__TASK OBJECTIVE__.
Go through the records and copy each line where the word "https" occurs.
(DATA TO USE begins)
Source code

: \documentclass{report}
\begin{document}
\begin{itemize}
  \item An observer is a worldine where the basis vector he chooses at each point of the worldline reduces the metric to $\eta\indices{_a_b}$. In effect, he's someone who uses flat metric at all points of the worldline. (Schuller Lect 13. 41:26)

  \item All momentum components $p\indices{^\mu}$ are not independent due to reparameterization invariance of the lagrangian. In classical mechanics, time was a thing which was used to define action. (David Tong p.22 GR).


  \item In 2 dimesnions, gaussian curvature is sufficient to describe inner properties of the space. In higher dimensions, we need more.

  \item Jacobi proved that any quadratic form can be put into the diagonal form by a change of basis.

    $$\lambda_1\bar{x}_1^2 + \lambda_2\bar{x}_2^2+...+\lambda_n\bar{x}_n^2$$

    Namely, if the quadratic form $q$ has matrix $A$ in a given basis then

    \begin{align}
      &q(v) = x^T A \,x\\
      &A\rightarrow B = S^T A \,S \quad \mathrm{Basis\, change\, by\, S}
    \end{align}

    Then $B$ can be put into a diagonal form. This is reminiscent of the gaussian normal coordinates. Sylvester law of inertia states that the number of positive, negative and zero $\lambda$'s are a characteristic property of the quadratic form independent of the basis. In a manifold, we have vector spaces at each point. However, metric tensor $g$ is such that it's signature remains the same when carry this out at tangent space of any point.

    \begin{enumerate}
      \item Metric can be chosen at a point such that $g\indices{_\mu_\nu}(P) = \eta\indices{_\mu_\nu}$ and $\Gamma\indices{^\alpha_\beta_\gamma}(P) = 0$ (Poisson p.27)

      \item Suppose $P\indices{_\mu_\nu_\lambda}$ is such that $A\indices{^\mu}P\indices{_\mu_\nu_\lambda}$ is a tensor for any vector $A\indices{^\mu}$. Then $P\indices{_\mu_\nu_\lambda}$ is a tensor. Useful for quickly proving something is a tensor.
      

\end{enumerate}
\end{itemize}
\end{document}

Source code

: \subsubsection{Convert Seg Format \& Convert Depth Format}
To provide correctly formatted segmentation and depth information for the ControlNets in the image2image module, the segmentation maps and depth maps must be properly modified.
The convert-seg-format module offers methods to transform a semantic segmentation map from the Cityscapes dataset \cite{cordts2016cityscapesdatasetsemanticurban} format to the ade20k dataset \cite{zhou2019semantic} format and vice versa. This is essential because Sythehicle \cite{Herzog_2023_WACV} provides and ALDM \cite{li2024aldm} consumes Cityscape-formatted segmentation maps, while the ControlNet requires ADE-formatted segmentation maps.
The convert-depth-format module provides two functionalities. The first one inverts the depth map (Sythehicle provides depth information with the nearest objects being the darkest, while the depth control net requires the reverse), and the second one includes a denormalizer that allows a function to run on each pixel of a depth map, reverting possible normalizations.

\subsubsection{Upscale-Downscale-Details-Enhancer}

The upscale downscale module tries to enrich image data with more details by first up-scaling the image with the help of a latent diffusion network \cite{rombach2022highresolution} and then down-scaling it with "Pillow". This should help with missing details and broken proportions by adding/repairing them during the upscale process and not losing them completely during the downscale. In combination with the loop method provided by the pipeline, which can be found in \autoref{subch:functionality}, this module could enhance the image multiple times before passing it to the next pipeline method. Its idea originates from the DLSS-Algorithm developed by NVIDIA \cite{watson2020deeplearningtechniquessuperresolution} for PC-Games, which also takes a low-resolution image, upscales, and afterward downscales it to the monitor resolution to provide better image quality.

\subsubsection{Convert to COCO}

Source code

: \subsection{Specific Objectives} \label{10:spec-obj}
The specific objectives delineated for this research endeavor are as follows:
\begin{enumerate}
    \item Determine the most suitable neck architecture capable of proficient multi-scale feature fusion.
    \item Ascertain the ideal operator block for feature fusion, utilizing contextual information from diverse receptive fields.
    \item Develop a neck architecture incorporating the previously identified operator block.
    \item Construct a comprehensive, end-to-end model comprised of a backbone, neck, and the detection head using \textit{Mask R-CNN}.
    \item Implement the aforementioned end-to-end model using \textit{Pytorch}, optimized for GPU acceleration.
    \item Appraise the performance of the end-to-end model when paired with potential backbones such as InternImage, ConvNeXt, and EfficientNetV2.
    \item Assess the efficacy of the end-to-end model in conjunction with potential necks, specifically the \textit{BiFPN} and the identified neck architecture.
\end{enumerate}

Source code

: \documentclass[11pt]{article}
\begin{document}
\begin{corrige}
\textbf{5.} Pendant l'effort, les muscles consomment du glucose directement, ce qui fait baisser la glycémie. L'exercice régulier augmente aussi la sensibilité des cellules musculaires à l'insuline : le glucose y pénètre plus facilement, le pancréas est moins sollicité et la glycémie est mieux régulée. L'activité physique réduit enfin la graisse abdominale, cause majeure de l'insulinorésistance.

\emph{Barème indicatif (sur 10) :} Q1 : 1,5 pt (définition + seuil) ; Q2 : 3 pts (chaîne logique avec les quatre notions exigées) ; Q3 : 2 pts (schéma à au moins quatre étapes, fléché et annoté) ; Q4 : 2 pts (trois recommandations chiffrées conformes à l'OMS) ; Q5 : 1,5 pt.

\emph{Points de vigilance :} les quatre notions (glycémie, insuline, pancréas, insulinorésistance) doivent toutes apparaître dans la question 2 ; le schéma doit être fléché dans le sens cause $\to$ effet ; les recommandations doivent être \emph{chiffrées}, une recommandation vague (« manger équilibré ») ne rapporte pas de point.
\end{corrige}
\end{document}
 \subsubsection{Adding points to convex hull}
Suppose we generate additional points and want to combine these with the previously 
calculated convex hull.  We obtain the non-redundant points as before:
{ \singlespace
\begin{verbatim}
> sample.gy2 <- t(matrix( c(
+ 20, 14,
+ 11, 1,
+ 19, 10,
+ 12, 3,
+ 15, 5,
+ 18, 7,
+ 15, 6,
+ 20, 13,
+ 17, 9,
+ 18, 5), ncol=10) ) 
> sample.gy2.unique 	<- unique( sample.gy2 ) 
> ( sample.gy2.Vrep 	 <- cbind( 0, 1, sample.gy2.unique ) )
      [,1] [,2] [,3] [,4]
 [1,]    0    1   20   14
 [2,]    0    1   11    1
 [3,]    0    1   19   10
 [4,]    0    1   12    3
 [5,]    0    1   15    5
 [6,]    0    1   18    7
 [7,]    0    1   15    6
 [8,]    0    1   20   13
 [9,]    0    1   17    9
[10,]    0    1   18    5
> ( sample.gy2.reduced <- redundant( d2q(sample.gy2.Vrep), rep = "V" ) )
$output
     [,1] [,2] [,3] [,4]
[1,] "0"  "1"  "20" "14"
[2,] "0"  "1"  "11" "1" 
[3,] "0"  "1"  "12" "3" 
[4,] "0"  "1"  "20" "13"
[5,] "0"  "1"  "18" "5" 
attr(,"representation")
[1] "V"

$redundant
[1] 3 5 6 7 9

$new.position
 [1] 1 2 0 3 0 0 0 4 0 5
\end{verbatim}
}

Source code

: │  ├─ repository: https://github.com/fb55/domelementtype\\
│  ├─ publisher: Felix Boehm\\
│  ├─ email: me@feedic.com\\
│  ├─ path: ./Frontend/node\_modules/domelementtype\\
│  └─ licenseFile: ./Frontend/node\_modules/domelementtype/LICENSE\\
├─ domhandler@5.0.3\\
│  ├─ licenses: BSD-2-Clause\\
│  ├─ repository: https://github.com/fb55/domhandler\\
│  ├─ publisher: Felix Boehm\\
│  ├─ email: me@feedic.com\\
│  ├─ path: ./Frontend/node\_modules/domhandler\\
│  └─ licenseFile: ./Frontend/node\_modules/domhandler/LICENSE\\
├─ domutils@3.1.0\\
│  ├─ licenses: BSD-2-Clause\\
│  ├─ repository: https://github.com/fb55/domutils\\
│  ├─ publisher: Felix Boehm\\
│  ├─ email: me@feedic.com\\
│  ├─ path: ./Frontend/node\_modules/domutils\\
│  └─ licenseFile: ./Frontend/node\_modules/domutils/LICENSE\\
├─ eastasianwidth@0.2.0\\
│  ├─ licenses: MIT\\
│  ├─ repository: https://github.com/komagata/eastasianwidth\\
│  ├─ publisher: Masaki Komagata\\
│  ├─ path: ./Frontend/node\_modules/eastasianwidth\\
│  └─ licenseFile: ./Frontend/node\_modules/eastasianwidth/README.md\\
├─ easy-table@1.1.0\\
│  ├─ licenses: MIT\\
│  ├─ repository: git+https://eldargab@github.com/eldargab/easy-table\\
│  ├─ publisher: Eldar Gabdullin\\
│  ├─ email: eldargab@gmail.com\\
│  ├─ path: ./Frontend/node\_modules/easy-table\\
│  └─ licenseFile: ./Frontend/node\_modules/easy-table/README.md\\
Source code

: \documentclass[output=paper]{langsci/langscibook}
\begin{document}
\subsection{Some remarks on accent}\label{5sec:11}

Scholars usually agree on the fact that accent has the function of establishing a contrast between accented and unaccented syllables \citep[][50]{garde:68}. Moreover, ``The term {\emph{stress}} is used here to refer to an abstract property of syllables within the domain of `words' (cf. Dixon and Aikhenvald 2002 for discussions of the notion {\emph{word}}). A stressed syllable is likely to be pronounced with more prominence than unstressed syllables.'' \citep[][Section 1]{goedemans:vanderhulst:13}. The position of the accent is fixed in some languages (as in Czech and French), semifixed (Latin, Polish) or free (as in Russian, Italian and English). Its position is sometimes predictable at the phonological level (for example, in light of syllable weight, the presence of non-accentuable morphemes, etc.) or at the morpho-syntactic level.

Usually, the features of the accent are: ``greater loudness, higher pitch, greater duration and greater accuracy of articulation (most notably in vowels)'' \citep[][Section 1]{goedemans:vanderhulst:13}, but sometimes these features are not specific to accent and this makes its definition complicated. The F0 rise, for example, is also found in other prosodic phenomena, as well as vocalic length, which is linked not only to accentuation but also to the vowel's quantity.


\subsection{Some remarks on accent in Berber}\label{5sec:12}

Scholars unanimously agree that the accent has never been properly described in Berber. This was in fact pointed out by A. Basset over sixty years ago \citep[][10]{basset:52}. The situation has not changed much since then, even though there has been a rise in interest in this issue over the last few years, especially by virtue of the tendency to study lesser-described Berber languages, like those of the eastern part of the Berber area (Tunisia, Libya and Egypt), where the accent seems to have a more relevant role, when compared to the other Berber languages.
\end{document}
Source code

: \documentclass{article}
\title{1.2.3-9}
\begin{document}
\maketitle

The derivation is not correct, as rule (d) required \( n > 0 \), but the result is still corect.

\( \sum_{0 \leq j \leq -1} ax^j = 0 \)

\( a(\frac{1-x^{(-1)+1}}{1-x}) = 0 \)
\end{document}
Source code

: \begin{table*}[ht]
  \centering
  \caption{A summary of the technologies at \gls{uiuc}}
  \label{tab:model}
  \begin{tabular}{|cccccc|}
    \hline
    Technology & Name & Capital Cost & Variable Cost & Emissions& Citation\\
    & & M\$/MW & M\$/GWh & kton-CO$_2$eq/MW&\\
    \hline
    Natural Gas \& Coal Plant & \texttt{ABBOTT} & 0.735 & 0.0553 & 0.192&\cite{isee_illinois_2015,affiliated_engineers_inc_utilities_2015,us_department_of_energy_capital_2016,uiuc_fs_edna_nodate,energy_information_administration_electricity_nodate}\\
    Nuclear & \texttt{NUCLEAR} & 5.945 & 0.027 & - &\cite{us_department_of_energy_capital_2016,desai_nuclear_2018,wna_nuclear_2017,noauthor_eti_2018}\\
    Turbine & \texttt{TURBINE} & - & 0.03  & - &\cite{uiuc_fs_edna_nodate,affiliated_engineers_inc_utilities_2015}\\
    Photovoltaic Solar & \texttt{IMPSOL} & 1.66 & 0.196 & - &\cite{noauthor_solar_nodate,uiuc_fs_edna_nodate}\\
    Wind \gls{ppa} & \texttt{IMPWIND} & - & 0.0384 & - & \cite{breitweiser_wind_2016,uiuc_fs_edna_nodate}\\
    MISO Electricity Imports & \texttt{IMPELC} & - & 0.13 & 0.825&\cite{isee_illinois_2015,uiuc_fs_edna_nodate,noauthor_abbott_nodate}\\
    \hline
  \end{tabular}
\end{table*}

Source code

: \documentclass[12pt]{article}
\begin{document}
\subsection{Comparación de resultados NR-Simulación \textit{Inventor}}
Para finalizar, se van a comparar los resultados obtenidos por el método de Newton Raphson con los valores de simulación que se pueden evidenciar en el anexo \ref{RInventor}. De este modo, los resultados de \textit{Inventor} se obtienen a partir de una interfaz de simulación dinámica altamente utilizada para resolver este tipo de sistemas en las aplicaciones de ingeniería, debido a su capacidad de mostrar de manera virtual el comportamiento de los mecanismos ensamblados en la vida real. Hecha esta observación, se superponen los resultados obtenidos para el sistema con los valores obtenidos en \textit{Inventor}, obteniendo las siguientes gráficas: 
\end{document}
(DATA TO USE ends)
__RESULT OF THIS EXERCISE__.
: │  ├─ repository: https://github.com/fb55/domelementtype\\
│  ├─ repository: https://github.com/fb55/domhandler\\
│  ├─ repository: https://github.com/fb55/domutils\\
│  ├─ repository: https://github.com/komagata/eastasianwidth\\
│  ├─ repository: git+https://eldargab@github.com/eldargab/easy-table\\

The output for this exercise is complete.